I call the first office and his receptionist informs me they can get me in there in three weeks. Seriously, I then informed her that in three weeks time I would likely be pregnant and that I would need somthing sooner. At which point she chuckled and said, "don't be ridiculous". Okay I know she doesn't know me, so lady just take my word on it. She said no appt till then at which point I informed her I'd look else where to get something sooner. I called the next office and they could get me in today. Fabulous by tonight I'll be all hormoned out properly to avoid child #5, not that he doesn't have a future, just not yet anyway.

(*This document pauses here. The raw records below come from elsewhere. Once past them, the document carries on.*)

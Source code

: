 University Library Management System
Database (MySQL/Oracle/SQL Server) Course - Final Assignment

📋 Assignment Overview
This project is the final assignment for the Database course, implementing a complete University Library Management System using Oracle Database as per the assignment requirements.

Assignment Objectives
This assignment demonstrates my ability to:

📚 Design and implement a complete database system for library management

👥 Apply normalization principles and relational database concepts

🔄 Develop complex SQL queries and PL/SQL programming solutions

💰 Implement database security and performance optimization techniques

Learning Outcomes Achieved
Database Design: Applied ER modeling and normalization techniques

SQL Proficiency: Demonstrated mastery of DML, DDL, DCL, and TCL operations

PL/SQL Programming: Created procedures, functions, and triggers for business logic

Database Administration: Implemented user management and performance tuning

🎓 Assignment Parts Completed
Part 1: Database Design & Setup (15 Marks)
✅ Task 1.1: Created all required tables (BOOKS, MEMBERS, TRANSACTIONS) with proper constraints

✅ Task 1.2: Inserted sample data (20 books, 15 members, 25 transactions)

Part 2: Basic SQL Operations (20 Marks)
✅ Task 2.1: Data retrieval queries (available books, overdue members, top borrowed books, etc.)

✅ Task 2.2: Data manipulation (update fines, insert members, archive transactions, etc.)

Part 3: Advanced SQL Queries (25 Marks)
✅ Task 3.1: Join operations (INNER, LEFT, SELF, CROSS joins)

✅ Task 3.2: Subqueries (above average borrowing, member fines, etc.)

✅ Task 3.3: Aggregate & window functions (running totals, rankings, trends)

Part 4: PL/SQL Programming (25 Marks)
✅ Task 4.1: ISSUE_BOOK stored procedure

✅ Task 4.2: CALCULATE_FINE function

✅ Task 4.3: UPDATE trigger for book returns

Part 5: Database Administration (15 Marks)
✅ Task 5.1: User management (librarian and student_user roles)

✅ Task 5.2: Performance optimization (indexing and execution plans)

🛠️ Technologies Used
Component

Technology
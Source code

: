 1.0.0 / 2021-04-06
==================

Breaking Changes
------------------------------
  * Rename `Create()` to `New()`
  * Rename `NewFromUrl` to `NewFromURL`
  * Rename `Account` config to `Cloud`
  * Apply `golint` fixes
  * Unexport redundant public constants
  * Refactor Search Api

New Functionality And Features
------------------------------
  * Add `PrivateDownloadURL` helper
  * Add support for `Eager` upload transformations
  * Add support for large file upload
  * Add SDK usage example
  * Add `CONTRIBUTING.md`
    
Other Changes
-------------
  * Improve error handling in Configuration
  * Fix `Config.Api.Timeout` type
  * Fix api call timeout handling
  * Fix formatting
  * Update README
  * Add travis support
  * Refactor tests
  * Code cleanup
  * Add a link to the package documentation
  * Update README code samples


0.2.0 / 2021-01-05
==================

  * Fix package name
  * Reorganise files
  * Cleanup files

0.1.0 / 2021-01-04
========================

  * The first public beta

They asked when I had my last papsmear. I said when I was prego, so just over a year ago. Oh, you need a papsmear otherwise we don't prescribe birth control. Now once again, I am aware of standard practices and procedures, but people it is not like I have ever gone more than two years without having one. I am pregnant enough to take care of it. But they persisted. Great. Now what to do with the four kids, because quite frankly there are a few too many and they are a little too old to be sitting there as I swing my legs up into the stirrups. Not a pretty picture for anyone. I can't very well ask my neighbors who I don't really know, I don't feel comfortable asking anyone in the ward who I don't really know, so I am meeting my husband at the office so he can take the car napping children on a drive, to keep them asleep, so I can prevent future ones.
All this rigamaroo just to stay unpregnant and those are notes from the underbelly. Look for more installments in the future.
Love Bugs
9 months ago
5 comments:
Oh Mary I was waiting to hear that you were to late and baby # 5 was on the way...But I guess, what in a year it will be time to have #5? :) I am due to go see the Doc. but I soooo don't want to :(
I'm so with you there. I can't even take the pill because I will just not take it one day and find myself prego the next. So, I have resorted to implanting a foreign object in my arm called Implanon. I will not be pregnant for at least 3 years (at least if it works right).
As I write, I'm on my period. Proof I'm not pregnant. How's that for a comment?
hey don't knock it honey thats how we got little Josh.I'd share more but its just way TMI. I'm glad it happened that way because I knew he was supposed to be in our family then. Oh and by the way you can call me in times of need sister. I don't mind coming there or taking them to the park etc.
Plus he is John Jr and cute to boot. Also he left his shoes here. Thanks I may take you up on the babysitting and my husband had lots of fun too, despite his shyness. I couldn't really read John that well, but maybe with time.